1. Cash is King
Cash flow is the main reason for business succeeding or failing. An apparently successful business may have a full order book, and even good levels of projected profit, but if funds cannot be collected from customers in a reasonable timescale the business will fail. You should ensure your customers are aware of your payment terms before carrying out tasks and where possible advanced payments, should be requested.
Tip – Get paid on time by ensuring you have regular communication with your customer and that you have an effective credit control procedure.
This is where a business has a full order book but struggles to convert turnover (sales) into profit. This situation usually develops when tasks are taken on at a cheaper rate when compared to competitors in order to secure orders. Subsequently, the business becomes very busy but the income generated is not sufficient in order make a profit, and so the business fails. This strategy can be used carefully in order to try and build a reputation but for small businesses it should not be used in the long-term. Remember “turnover is vanity, but profit is sanity”.
Tip – You are usually in business to make money so ensure you do not under-sell your products or services unless you have a clearly defined plan.
3. Control the Controllable
Fixed costs – these costs do not vary regardless of the business activity undertaken, i.e. rent and rates.
Variable costs – these are dependant on the level of activity, i.e. heat and light or staff overtime.
Tight control and effective monitoring of these costs is essential. Whilst fixed costs by their very nature are easier to control, effective negotiation with suppliers is an important step. Variable costs can often get out of control if not properly managed, i.e. buying stock recklessly can tie up cash and may lead to unforeseen losses.
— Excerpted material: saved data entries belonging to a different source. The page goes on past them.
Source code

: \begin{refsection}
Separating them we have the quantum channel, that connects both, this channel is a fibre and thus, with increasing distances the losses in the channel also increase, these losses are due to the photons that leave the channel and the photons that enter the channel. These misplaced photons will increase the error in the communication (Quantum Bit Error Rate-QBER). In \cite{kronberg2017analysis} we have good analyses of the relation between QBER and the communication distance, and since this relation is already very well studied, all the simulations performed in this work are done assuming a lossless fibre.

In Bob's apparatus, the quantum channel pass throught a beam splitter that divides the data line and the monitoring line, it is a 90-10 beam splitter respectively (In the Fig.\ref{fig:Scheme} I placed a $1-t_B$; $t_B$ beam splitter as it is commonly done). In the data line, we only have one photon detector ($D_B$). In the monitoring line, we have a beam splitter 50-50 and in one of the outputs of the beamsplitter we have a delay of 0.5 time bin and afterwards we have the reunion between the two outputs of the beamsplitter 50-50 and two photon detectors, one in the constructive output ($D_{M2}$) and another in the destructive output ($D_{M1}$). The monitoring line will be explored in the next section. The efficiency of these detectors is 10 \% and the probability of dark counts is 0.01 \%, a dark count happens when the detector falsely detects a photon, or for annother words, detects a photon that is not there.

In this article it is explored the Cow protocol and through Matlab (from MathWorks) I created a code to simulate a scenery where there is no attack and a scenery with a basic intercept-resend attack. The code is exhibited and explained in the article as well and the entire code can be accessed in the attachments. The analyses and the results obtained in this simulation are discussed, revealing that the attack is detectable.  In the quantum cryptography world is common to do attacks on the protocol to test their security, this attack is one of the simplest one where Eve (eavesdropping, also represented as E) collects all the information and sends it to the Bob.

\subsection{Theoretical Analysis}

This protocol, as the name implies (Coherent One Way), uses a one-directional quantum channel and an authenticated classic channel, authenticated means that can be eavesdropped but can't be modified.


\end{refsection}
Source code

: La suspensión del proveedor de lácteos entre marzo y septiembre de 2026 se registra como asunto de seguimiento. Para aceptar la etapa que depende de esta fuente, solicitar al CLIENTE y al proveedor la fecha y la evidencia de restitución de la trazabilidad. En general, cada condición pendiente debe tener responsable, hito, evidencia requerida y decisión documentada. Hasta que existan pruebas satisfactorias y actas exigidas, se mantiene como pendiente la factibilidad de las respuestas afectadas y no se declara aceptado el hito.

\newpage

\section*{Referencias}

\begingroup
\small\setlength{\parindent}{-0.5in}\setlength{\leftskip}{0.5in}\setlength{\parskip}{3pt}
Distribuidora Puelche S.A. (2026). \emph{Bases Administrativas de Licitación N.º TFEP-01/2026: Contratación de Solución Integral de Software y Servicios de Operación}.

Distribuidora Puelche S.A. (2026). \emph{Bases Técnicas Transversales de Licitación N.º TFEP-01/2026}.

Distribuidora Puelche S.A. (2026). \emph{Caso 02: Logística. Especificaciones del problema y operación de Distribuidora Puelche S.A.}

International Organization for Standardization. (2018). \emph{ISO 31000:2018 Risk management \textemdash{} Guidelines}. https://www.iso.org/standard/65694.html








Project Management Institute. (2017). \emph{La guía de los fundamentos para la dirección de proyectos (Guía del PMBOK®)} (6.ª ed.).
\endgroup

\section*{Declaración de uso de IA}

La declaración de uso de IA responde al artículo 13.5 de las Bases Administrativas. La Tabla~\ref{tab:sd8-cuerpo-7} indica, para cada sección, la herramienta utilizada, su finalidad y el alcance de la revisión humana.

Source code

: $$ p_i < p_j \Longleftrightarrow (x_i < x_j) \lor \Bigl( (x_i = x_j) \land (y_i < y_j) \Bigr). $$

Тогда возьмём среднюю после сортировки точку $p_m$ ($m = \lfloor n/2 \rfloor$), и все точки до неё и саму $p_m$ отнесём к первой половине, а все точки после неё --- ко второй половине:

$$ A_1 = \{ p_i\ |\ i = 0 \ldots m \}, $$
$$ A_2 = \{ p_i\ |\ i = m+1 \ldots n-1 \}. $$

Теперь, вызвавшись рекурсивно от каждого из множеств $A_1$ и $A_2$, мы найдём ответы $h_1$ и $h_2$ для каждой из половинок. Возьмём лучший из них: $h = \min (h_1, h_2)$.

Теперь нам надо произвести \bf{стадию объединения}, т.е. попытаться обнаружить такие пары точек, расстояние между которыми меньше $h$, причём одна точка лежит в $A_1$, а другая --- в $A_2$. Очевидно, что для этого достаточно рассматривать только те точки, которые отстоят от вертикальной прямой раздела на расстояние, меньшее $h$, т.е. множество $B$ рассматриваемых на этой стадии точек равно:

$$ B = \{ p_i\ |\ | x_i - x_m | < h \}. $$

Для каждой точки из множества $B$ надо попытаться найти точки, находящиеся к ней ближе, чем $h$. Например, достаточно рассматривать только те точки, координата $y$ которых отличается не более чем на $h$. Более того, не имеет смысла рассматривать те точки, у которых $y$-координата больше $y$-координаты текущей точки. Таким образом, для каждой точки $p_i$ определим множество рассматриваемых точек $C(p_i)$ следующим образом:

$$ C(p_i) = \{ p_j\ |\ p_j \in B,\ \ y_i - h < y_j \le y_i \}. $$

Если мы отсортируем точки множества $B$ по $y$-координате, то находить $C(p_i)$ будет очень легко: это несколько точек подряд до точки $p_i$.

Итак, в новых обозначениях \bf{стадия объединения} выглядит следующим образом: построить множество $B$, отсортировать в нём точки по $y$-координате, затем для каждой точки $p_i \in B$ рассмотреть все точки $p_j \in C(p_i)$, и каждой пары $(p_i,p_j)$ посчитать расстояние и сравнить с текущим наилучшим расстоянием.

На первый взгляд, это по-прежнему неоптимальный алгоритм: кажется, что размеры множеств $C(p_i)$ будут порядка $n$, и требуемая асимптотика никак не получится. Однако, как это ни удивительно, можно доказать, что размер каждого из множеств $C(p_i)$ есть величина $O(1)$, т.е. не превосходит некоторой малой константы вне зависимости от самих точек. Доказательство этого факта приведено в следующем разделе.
Tip – Ensure there is an efficient method of recording and managing costs. Monitor them on a regular basis.
4. Supplier Relationships
Negotiating with your suppliers is important in order to gain value for money but when evaluating a potential supplier do not focus solely on the costs. You should try and build a close working relationship with your suppliers and also consider the following:
- Product efficiency – do they have a good reputation for supplying reliable products?
- Delivery – can delivery be made in a timely manner?
- Payment Terms – extended terms can often ease your own cash flow concerns.
Tip – Ensure you question potential suppliers to ensure they meet your key criteria.
5. Initial Funding
Many small businesses often underestimate the amount of necessary funding needed to commence trading or start a new product line or service. This lack of funding will immediately restrict any business capacity and will greatly threaten the potential growth and stability of your business. Always identify and try to properly estimate the amount of money needed to launch your business and to cover the costs for at least the first year which should include both running expenses and capital investment.
Tip – Take time to plan the financial implications of your business plans.